- [Task requirements] Among the entries below, tally each line where the word "effects" appears and state only the total.

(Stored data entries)
== == ==

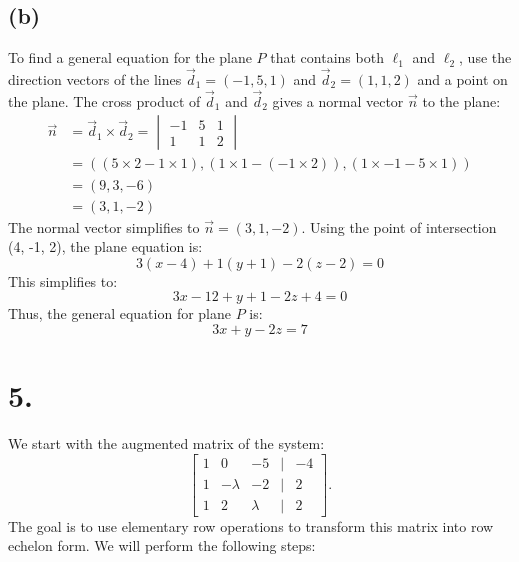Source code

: \documentclass{article}
\begin{document}
        \subsection*{(b)}
        To find a general equation for the plane \(P\) that contains both \(\ell_1\) and \(\ell_2\), use the direction vectors of the lines \(\vec{d}_1 = (-1, 5, 1)\) and \(\vec{d}_2 = (1, 1, 2)\) and a point on the plane. The cross product of \(\vec{d}_1\) and \(\vec{d}_2\) gives a normal vector \(\vec{n}\) to the plane:
        \begin{align}
            \vec{n} &= \vec{d}_1 \times \vec{d}_2 = \begin{vmatrix}
                -1 & 5 & 1 \\
                1 & 1 & 2 
                \end{vmatrix} \\
                &= \left((5 \times 2 - 1 \times 1), (1 \times 1 - (-1 \times 2)), (1 \times -1 - 5 \times 1)\right) \\
                &= (9, 3, -6) \\
                &= (3, 1, -2)
        \end{align}
        The normal vector simplifies to \(\vec{n} = (3, 1, -2)\). Using the point of intersection (4, -1, 2), the plane equation is:
        \[
        3(x - 4) + 1(y + 1) - 2(z - 2) = 0
        \]
        This simplifies to:
        \[
        3x - 12 + y + 1 - 2z + 4 = 0
        \]
        Thus, the general equation for plane \(P\) is:
        \[
        3x + y - 2z = 7
        \]
        \newpage
        \section*{5.}
        We start with the augmented matrix of the system:
        \[
        \begin{bmatrix}
        1 & 0 & -5 & | & -4 \\
        1 & -\lambda & -2 & | & 2 \\
        1 & 2 & \lambda & | & 2
        \end{bmatrix}.
        \]
        The goal is to use elementary row operations to transform this matrix into row echelon form. We will perform the following steps:
        
\end{document}
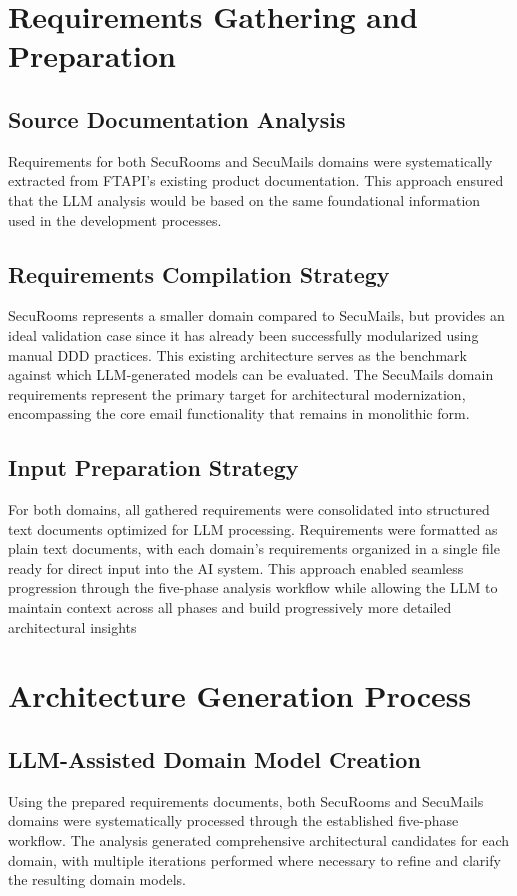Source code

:\section{Requirements Gathering and Preparation}

\subsection{Source Documentation Analysis}
Requirements for both SecuRooms and SecuMails domains were systematically extracted from FTAPI's existing product documentation. This approach ensured that the LLM analysis would be based on the same foundational information used in the development processes.

\subsection{Requirements Compilation Strategy}
SecuRooms represents a smaller domain compared to SecuMails, but provides an ideal validation case since it has already been successfully modularized using manual DDD practices. This existing architecture serves as the benchmark against which LLM-generated models can be evaluated. The SecuMails domain requirements represent the primary target for architectural modernization, encompassing the core email functionality that remains in monolithic form.

\subsection{Input Preparation Strategy}
For both domains, all gathered requirements were consolidated into structured text documents optimized for LLM processing. Requirements were formatted as plain text documents, with each domain's requirements organized in a single file ready for direct input into the AI system. This approach enabled seamless progression through the five-phase analysis workflow while allowing the LLM to maintain context across all phases and build progressively more detailed architectural insights

\section{Architecture Generation Process}
\subsection{LLM-Assisted Domain Model Creation}
Using the prepared requirements documents, both SecuRooms and SecuMails domains were systematically processed through the established five-phase workflow. The analysis generated comprehensive architectural candidates for each domain, with multiple iterations performed where necessary to refine and clarify the resulting domain models.

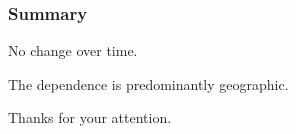 \documentclass{beamer}
\begin{document}
\begin{frame}
\frametitle{Summary}

No change over time.

The dependence is predominantly geographic.

Thanks for your attention.

\end{frame}
\end{document}
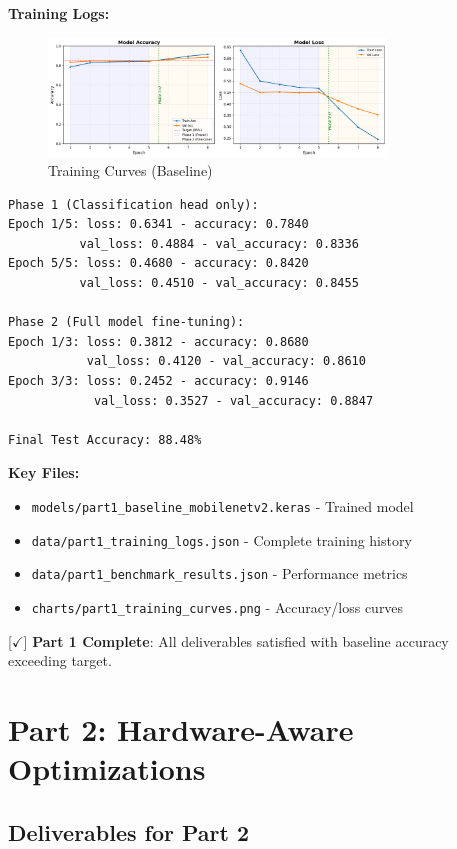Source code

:\documentclass[10pt, a4paper]{article}
\begin{document}
\textbf{Training Logs:}
\begin{figure}[H]
\centering
\includegraphics[width=0.8\textwidth]{charts/part1_training_curves.png}
\caption{Training Curves (Baseline)}
\end{figure}

\begin{verbatim}
Phase 1 (Classification head only):
Epoch 1/5: loss: 0.6341 - accuracy: 0.7840
          val_loss: 0.4884 - val_accuracy: 0.8336
Epoch 5/5: loss: 0.4680 - accuracy: 0.8420
          val_loss: 0.4510 - val_accuracy: 0.8455

Phase 2 (Full model fine-tuning):
Epoch 1/3: loss: 0.3812 - accuracy: 0.8680
           val_loss: 0.4120 - val_accuracy: 0.8610
Epoch 3/3: loss: 0.2452 - accuracy: 0.9146
            val_loss: 0.3527 - val_accuracy: 0.8847

Final Test Accuracy: 88.48%
\end{verbatim}

\textbf{Key Files:}
\begin{itemize}
    \item \texttt{models/part1\_baseline\_mobilenetv2.keras} - Trained model
    \item \texttt{data/part1\_training\_logs.json} - Complete training history
    \item \texttt{data/part1\_benchmark\_results.json} - Performance metrics
    \item \texttt{charts/part1\_training\_curves.png} - Accuracy/loss curves
\end{itemize}

[$\checkmark$] \textbf{Part 1 Complete}: All deliverables satisfied with baseline accuracy exceeding target.

\section*{Part 2: Hardware-Aware Optimizations}

\subsection{Deliverables for Part 2}
\end{document}
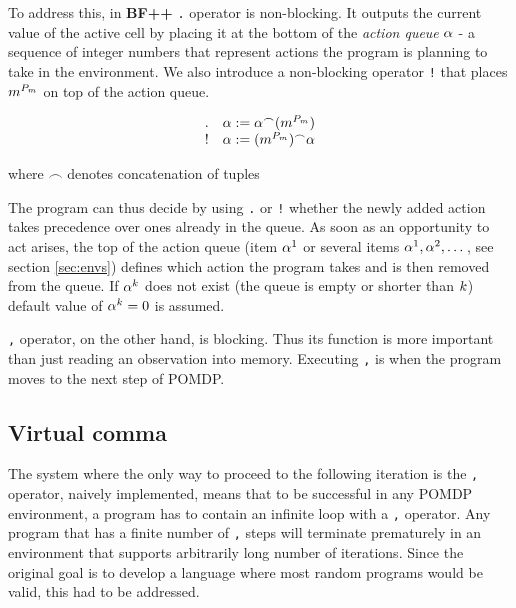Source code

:To address this, in \textbf{BF++} \texttt{.} operator is non-blocking.
It outputs the current value of the active cell by placing it at the bottom of the \textit{action queue} $\alpha$ - a sequence of integer numbers that represent actions the program is planning to take in the environment. We also introduce a non-blocking operator \texttt{!} that places $m^{P_m}$ on top of the action queue.

\begin{equation}
    \begin{array}{cc}
         . & \alpha := \alpha^\frown (m^{P_m}) \\
         ! & \alpha := (m^{P_m})^\frown \alpha
    \end{array}
\end{equation}

where $\frown$ denotes concatenation of tuples

The program can thus decide by using \texttt{.} or \texttt{!} whether the newly added action takes precedence over ones already in the queue.
As soon as an opportunity to act arises, the top of the action queue (item $\alpha^1$ or several items $\alpha^1,\alpha^2,\dots$, see section \ref{sec:envs}) defines which action the program takes and is then removed from the queue. 
If $\alpha^k$ does not exist (the queue is empty or shorter than $k$) default value of $\alpha^k=0$ is assumed.

\texttt{,} operator, on the other hand, is blocking. 
Thus its function is more important than just reading an observation into memory.
Executing \texttt{,} is when the program moves to the next step of POMDP.

\subsection{Virtual comma}
\label{sec:virtualcomma}


The system where the only way to proceed to the following iteration is the \texttt{,} operator, naively implemented, means that to be successful in any POMDP environment, a program has to contain an infinite loop with a \texttt{,} operator.
Any program that has a finite number of \texttt{,} steps will terminate prematurely in an environment that supports arbitrarily long number of iterations.
Since the original goal is to develop a language where most random programs would be valid, this had to be addressed.

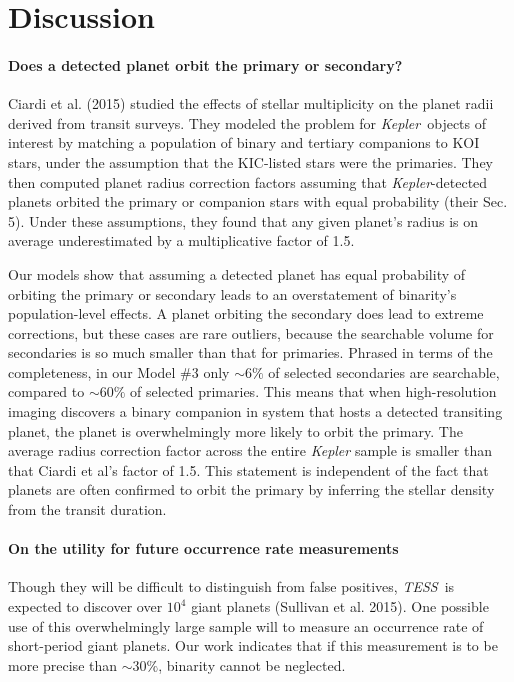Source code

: \section{Discussion}
\label{sec:discussion}

\paragraph{Does a detected planet orbit the primary or secondary?}
Ciardi et al. (2015) studied the effects of stellar multiplicity on the 
planet radii derived from transit surveys.
They modeled the problem for {\it Kepler}\ objects of interest by matching a 
population of binary and tertiary companions to KOI stars, 
under the assumption that the KIC-listed stars were the primaries.
They then computed planet radius correction factors assuming that {\it 
Kepler}-detected planets orbited the primary or companion stars
with equal probability (their Sec. 5).
Under these assumptions, they found that any given planet's radius is on 
average underestimated by a multiplicative factor of 1.5.

Our models show that assuming a detected planet has equal probability of 
orbiting the primary or secondary leads to an overstatement of
binarity's population-level effects.
A planet orbiting the secondary does lead to extreme corrections, but these 
cases are rare outliers, because the searchable volume for secondaries is so 
much smaller than that for primaries.
Phrased in terms of the completeness, in our Model \#3 only $\sim 6\%$ of 
selected secondaries are searchable, compared to $\sim 60\%$ of selected 
primaries.
This means that when high-resolution imaging discovers a binary companion in 
system that hosts a detected transiting planet, the planet is overwhelmingly 
more likely to orbit the primary.
The average radius correction factor across the entire {\it Kepler} sample is 
smaller than that Ciardi et al's factor of 1.5.
This statement is independent of the fact that planets are often confirmed to 
orbit the primary by inferring the stellar density from the transit duration.

\paragraph{On the utility for future occurrence rate measurements}
Though they will be difficult to distinguish from false positives, {\it TESS}\ 
is expected to discover over $10^4$ giant planets (Sullivan et al. 2015).
One possible use of this overwhelmingly large sample will to measure an
occurrence rate of short-period giant planets.
Our work indicates that if this measurement is to be more precise than $\sim 
30\%$, binarity cannot be neglected.


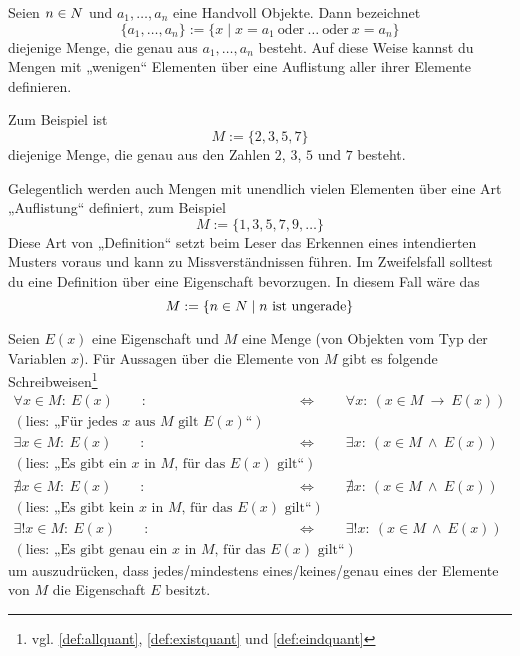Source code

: \begin{nota} \label{auflistung}
    Seien $n\in \relax N$ und $a_1,\dots , a_n$ eine Handvoll Objekte. Dann bezeichnet
        \[ \{a_1,\dots , a_n\} := \{ x\mid x=a_1\ \text{oder}\ \ldots\ \text{oder}\ x=a_n \} \]
    diejenige Menge, die genau aus $a_1,\dots , a_n$ besteht. Auf diese Weise kannst du Mengen mit „wenigen“ Elementen über eine Auflistung aller ihrer Elemente definieren.
\end{nota}


\begin{bsp}
    Zum Beispiel ist
        \[ M:=\{2,3,5,7\} \]
    diejenige Menge, die genau aus den Zahlen $2$, $3$, $5$ und $7$ besteht.
\end{bsp}


\begin{bem}
    Gelegentlich werden auch Mengen mit unendlich vielen Elementen über eine Art „Auflistung“ definiert, zum Beispiel
        \[ M := \{1, 3, 5, 7, 9,\ldots \} \]
    Diese Art von „Definition“ setzt beim Leser das Erkennen eines intendierten Musters voraus und kann zu Missverständnissen führen. Im Zweifelsfall solltest du eine Definition über eine Eigenschaft bevorzugen. In diesem Fall wäre das
        \[ M := \{n \in \relax N \mid n\ \text{ist ungerade} \} \]
\end{bem}


\begin{nota} \label{beschraenktquant}
    Seien $E(x)$ eine Eigenschaft und $M$ eine Menge (von Objekten vom Typ der Variablen $x$). Für Aussagen über die Elemente von $M$ gibt es folgende Schreibweisen\footnote{vgl. \cref{def:allquant}, \cref{def:existquant} und \cref{def:eindquant}}
    \begin{align*}
        \forall x\in M:\ E(x) \qquad :& \Leftrightarrow\qquad \forall x:\ (x\in M\ \to\ E(x))  \\
        (\text{lies: „Für jedes $x$ aus $M$ gilt $E(x)$“}) & \\[0.5em]
        \exists x\in M:\ E(x) \qquad :& \Leftrightarrow\qquad \exists x:\ (x\in M\ \land\ E(x))  \\
        (\text{lies: „Es gibt ein $x$ in $M$, für das $E(x)$ gilt“}) & \\[0.5em]
        \nexists x\in M:\ E(x) \qquad :& \Leftrightarrow\qquad \nexists x:\ (x\in M\ \land\ E(x))  \\
        (\text{lies: „Es gibt kein $x$ in $M$, für das $E(x)$ gilt“}) & \\[0.5em]
        \exists ! x\in M :\ E(x) \qquad :& \Leftrightarrow\qquad \exists ! x:\ (x\in M\ \land\ E(x)) \\ (\text{lies: „Es gibt genau ein $x$ in $M$, für das $E(x)$ gilt“})
    \end{align*}
    um auszudrücken, dass jedes/mindestens eines/keines/genau eines der Elemente von $M$ die Eigenschaft $E$ besitzt.
\end{nota}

== == ==

- [Your solution] 2